Why 45MB Unallocated space at the beginning of a Silicon Power Marvel M70 64GB Flash Drive AND Why Drastically different sector counts?
Solution 1:
Some flash drives (and even external HDDs) have built-in software. These drives are made to look like 2 devices to the OS, the first is presented as a CD-ROM and the second is presented as a normal read/write mass storage device.
This is not partitioning as understood/done by the OS - it's done on a lower level - it's controlled by the microcontroller in the USB device.
Utilities from device manufacturers (often in Chinese) do exist to change this arrangement--and you have to use one compatible with the microcontroller--and they are difficult to find and use.

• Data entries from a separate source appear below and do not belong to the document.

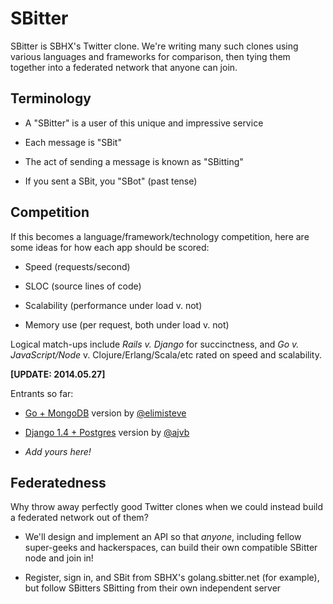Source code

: SBitter
=======

SBitter is SBHX's Twitter clone.  We're writing many such clones using
various languages and frameworks for comparison, then tying them
together into a federated network that anyone can join.


Terminology
-----------

* A "SBitter" is a user of this unique and impressive service

* Each message is "SBit"

* The act of sending a message is known as "SBitting"

* If you sent a SBit, you "SBot" (past tense)


Competition
-----------

If this becomes a language/framework/technology competition, here are
some ideas for how each app should be scored:

* Speed (requests/second)

* SLOC (source lines of code)

* Scalability (performance under load v. not)

* Memory use (per request, both under load v. not)


Logical match-ups include _Rails v. Django_ for succinctness, and _Go
v. JavaScript/Node_ v. Clojure/Erlang/Scala/etc rated on speed and
scalability.


**[UPDATE: 2014.05.27]**

Entrants so far:

* [Go + MongoDB](https://github.com/openwebengineering/sbitter#results)
  version by [@elimisteve](https://github.com/elimisteve)

* [Django 1.4 + Postgres](https://github.com/openwebengineering/sbitter/tree/master/django/sbitter_postgres)
  version by [@ajvb](https://github.com/ajvb)

* _Add yours here!_


Federatedness
-------------

Why throw away perfectly good Twitter clones when we could instead
build a federated network out of them?

* We'll design and implement an API so that _anyone_, including fellow
  super-geeks and hackerspaces, can build their own compatible SBitter
  node and join in!

* Register, sign in, and SBit from SBHX's golang.sbitter.net (for
  example), but follow SBitters SBitting from their own independent
  server
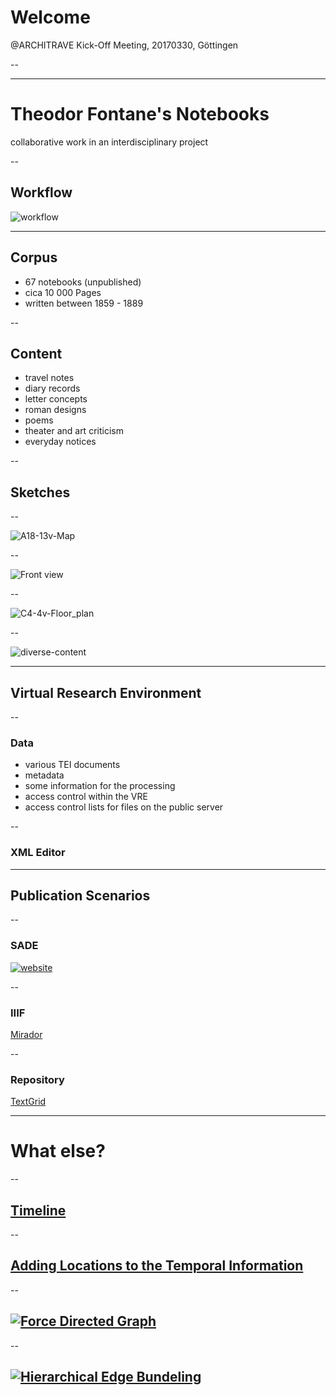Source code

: # Welcome
@ARCHITRAVE Kick-Off Meeting, 20170330, Göttingen

--

<i class="fa fa-smile-o fragment" aria-hidden="true"></i>
<i class="fa fa-smile-o fragment" aria-hidden="true"></i>
<i class="fa fa-smile-o fragment" aria-hidden="true"></i>

---

# Theodor Fontane's Notebooks
collaborative work in an interdisciplinary project

--

## Workflow
![workflow](img/workflow-en.jpg)

---

<!-- .slide: data-background="#ffe6cc" -->
## Corpus

- 67 notebooks (unpublished)
- cica 10 000 Pages
- written between 1859 - 1889

--

<!-- .slide: data-background="#ffe6cc" -->
## Content
- travel notes
- diary records
- letter concepts
- roman designs
- poems
- theater and art criticism
- everyday notices

--

<!-- .slide: data-background="#ffe6cc" -->
## Sketches

--

<!-- .slide: data-background="#ffe6cc" -->
![A18-13v-Map](img/A18-13v-Map.jpg)

--

<!-- .slide: data-background="#ffe6cc" -->
![Front view](img/A15-12r-Front.jpg)

--

<!-- .slide: data-background="#ffe6cc" -->
![C4-4v-Floor_plan](img/C4-4v-Floor_plan.jpg)

--

<!-- .slide: data-background="#ffe6cc" -->
![diverse-content](img/diverse-content.jpg)

---

<!-- .slide: data-background="#cce0ff" -->
## Virtual Research Environment

--

<!-- .slide: data-background="#cce0ff" -->
### Data
- various TEI documents
- metadata
- some information for the processing
- access control within the VRE
- access control lists for files on the public server

--

<!-- .slide: data-background="#cce0ff" -->
### XML Editor

---

<!-- .slide: data-background="#d9f2d9" -->
## Publication Scenarios

--

### SADE
[![website](img/website.png)](https://fontane-nb.dariah.eu/test/index.html)

--

### IIIF
[Mirador](https://textgridlab.org/1.0/iiif/manifests/)

--

### Repository
[TextGrid](https://textgridrep.org/search?filter=project.value%3aFontane+Notizb%C3%BCcher+-+Sandbox)

---

# What else?

--

## [Timeline](https://fontane-nb.dariah.eu/tei-conf/simile/)

--

## [Adding Locations to the Temporal Information](http://geobrowser.de.dariah.eu/embed/?kml1=http://fontane-nb.dariah.eu/public/js/vis/geo/c07.kml&currentStatus=mapChanged=Historical+map+of+1880)

--

## [![Force Directed Graph](img/network-fdg.png)](https://fontane-nb.dariah.eu/tei-conf/net/)

--

## [![Hierarchical Edge Bundeling](img/network-heb.png)](https://fontane-nb.dariah.eu/tei-conf/heb/)
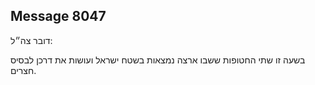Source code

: ## Message 8047

דובר צה״ל:

בשעה זו שתי החטופות ששבו ארצה נמצאות בשטח ישראל ועושות את דרכן לבסיס חצרים.

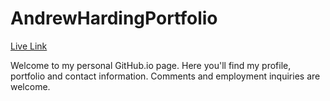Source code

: # AndrewHardingPortfolio

[Live Link](https://andreweharding.github.io/)

Welcome to my personal GitHub.io page. Here you'll find my profile, portfolio and contact information. Comments and employment inquiries are welcome.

I'm betting this flash drive at one point was destined to have built in software on it, but the manufacturer changed their mind for whatever reason.
So the unallocated area probably was a fake "CD-ROM" area containing encryption or backup software from another SKU of drives this manufacturer (or possibly another manufacturer) offers.
The manufacturer probably had an oversupply of these particular devices or some other related economic condition, then ran a utility to reconfigure the flash arrangement and remove the "CD-ROM" partition, but didn't bother to wipe this section of flash before packaging.
You should run TestDisk on the unallocated partition and see what you can find!